Toutefois, malgré cette tendance positive, il y a encore environ 10'000 adolescents de 15 ans qui fument chaque jour en Suisse. Les études montrent que, certains de ces adolescents continueront de fumer à l’âge adulte alors que d’autres parviendront à réduire leur consommation ou à l’arrêter complètement (ISPA, 2006).

Concernant la distribution de la consommation de cette substance selon le sexe, il est intéressant de constater que les garçons ont nettement plus d’expériences avec le cannabis que

les filles. De même, cette différence de consommation entre les genres est observée chez des adolescents plus âgés. Elle est surtout significative dans les extrêmes, comme le révèlent les données suivantes. Selon l’étude sur la santé et les styles de vie des adolescents âgés de 16 à 20 ans en Suisse (SMASH, Narring, Tschumper, Inderwildi Bonivento, Jeannin, Addor, Bütikofer, et al., 2003), 13% des garçons contre 4% des filles en consomment chaque jour et 58% des garçons contre 72% des filles n’ont jamais consommé de cannabis.

Une étude réalisée en Suisse alémanique auprès d’adolescents suisses montre également que les garçons ont nettement plus d’expériences avec le cannabis que les filles. Cette enquête révèle aussi que 81 % de fumeurs réguliers de tabac et 69 % des fumeurs occasionnels (ou ex- fumeurs) ont déjà consommé au moins une fois du cannabis dans leur vie (Keller et al, 2002).

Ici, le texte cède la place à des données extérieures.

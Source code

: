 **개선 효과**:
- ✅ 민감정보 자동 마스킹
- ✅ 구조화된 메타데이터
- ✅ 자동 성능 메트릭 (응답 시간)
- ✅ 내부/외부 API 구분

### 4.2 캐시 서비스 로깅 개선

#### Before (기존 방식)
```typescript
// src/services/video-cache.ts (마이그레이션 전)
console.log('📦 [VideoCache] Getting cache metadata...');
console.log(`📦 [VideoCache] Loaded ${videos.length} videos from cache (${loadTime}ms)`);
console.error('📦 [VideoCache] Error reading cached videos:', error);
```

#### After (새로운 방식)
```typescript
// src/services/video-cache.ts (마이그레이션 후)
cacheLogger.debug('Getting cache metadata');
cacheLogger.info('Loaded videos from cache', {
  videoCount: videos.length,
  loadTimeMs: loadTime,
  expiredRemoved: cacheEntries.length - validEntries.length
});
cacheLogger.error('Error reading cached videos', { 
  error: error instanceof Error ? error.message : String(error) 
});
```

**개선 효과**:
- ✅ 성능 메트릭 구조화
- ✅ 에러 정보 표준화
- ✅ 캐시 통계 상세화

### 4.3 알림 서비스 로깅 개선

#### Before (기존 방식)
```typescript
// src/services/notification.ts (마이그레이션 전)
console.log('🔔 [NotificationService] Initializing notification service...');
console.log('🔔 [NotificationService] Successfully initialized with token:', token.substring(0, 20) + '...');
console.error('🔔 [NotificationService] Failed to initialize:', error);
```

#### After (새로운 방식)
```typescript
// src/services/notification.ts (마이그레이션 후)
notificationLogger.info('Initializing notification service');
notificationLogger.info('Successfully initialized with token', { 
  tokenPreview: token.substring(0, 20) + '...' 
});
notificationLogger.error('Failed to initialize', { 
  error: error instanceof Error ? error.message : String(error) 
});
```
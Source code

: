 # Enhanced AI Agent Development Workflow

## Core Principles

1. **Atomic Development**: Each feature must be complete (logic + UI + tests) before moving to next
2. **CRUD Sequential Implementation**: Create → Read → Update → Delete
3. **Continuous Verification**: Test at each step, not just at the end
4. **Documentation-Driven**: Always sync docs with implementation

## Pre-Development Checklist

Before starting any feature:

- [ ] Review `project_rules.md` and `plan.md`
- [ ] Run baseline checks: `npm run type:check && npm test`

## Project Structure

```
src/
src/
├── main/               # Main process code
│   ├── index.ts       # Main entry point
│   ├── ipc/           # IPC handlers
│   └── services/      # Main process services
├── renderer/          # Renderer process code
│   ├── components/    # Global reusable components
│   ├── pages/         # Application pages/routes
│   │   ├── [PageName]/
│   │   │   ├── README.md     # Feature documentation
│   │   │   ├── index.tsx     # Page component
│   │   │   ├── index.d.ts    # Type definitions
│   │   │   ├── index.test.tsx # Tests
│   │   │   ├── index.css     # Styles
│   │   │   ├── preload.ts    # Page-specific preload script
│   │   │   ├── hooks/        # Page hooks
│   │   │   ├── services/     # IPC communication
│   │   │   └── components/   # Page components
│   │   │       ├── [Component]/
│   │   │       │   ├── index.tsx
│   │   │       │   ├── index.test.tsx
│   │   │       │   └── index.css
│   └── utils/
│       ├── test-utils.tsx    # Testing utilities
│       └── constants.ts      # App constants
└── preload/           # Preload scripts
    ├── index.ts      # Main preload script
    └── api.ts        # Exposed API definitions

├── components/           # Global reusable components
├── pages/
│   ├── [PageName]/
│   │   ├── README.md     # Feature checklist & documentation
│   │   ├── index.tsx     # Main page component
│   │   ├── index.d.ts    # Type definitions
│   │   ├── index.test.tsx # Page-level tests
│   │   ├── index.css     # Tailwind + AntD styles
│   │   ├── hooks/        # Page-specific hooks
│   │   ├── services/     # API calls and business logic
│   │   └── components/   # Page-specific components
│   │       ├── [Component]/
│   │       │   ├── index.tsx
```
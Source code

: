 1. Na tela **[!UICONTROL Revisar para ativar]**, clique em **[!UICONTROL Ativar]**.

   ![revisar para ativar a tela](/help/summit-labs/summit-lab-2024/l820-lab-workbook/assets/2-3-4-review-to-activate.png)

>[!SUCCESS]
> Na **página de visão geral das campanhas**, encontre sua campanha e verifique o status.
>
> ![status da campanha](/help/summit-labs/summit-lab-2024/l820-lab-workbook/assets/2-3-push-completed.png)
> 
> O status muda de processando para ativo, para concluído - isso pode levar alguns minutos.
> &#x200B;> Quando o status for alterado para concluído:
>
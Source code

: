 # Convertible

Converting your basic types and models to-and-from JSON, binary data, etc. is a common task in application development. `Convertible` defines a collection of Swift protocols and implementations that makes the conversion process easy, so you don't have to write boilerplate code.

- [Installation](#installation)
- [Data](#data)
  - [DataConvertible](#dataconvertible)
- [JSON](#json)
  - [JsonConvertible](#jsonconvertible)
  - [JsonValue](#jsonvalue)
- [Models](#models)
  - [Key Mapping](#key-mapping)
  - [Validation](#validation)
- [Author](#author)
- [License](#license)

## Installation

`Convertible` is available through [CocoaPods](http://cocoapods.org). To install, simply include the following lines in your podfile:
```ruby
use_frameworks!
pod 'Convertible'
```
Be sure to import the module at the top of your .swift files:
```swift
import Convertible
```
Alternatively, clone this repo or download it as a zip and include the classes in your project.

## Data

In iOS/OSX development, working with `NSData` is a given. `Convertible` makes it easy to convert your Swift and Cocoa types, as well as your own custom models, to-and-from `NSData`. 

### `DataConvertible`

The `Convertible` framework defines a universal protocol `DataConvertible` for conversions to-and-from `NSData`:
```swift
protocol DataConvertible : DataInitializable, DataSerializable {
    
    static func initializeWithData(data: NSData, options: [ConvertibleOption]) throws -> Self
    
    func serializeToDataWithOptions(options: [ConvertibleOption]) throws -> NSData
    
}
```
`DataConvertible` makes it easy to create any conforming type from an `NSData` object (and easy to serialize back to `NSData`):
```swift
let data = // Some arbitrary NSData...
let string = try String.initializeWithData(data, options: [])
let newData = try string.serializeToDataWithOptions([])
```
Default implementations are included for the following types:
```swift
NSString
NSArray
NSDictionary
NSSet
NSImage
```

Selon l’enquête sur la consommation d’alcool et d’autres drogues (ESPAD- Gmel, Kuntsche, Grichting, & Rehm, 2003) effectuée en Suisse auprès de 8000 écoliers de 14 à 16 ans, 41% des garçons disent avoir expérimenté le cannabis, contre 33 % chez les filles.

Par rapport à l’accessibilité du produit, dans l’étude ESPAD, la moitié des élèves affirme qu’il leur est facile de se procurer du cannabis (Gmel et al., 2003). Seule une minorité (7%) des jeunes consommateurs se procure le produit dans la rue, la plupart dit l’obtenir à partir de leur réseau social et 20% déclare cultiver sa propre consommation.